/---
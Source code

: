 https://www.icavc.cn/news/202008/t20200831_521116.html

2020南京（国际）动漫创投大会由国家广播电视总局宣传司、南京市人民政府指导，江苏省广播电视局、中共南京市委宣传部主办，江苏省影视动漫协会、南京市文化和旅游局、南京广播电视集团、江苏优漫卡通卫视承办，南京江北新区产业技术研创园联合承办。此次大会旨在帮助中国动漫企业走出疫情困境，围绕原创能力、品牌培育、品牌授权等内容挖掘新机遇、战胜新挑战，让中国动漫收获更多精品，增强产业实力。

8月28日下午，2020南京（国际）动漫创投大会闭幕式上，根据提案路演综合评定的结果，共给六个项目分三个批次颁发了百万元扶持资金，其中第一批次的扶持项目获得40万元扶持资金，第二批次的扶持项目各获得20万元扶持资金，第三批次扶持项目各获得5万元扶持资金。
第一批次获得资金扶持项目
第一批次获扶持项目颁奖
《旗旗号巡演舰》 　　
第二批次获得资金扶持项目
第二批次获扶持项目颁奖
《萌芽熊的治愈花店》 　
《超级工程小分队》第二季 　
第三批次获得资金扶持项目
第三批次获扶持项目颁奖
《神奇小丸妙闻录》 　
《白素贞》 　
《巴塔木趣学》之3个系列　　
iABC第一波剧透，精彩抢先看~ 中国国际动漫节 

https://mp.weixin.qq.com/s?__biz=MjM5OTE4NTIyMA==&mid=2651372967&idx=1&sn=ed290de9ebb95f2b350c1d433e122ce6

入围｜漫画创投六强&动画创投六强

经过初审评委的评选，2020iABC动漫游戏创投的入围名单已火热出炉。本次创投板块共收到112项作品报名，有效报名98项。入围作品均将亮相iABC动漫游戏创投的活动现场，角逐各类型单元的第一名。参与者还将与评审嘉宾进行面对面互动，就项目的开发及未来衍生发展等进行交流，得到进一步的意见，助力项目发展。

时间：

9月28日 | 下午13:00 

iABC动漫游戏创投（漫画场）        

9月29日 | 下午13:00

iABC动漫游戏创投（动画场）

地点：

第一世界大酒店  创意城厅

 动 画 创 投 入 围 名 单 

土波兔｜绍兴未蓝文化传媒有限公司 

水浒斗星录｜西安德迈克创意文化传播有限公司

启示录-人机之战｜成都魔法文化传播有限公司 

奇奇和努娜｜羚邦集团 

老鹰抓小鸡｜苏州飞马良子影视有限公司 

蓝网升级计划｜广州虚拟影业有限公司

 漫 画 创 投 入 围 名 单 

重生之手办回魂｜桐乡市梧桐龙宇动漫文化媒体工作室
\---
## Exercise description
Transcribe the records above from the line holding "8月28日下午，2020南京" down to the line holding "iABC第一波剧透，精彩抢先看~ 中国国际动漫节", inclusive, without adding anything.

## Exercise output
8月28日下午，2020南京（国际）动漫创投大会闭幕式上，根据提案路演综合评定的结果，共给六个项目分三个批次颁发了百万元扶持资金，其中第一批次的扶持项目获得40万元扶持资金，第二批次的扶持项目各获得20万元扶持资金，第三批次扶持项目各获得5万元扶持资金。
第一批次获得资金扶持项目
第一批次获扶持项目颁奖
《旗旗号巡演舰》 　　
第二批次获得资金扶持项目
第二批次获扶持项目颁奖
《萌芽熊的治愈花店》 　
《超级工程小分队》第二季 　
第三批次获得资金扶持项目
第三批次获扶持项目颁奖
《神奇小丸妙闻录》 　
《白素贞》 　
《巴塔木趣学》之3个系列　　
iABC第一波剧透，精彩抢先看~ 中国国际动漫节 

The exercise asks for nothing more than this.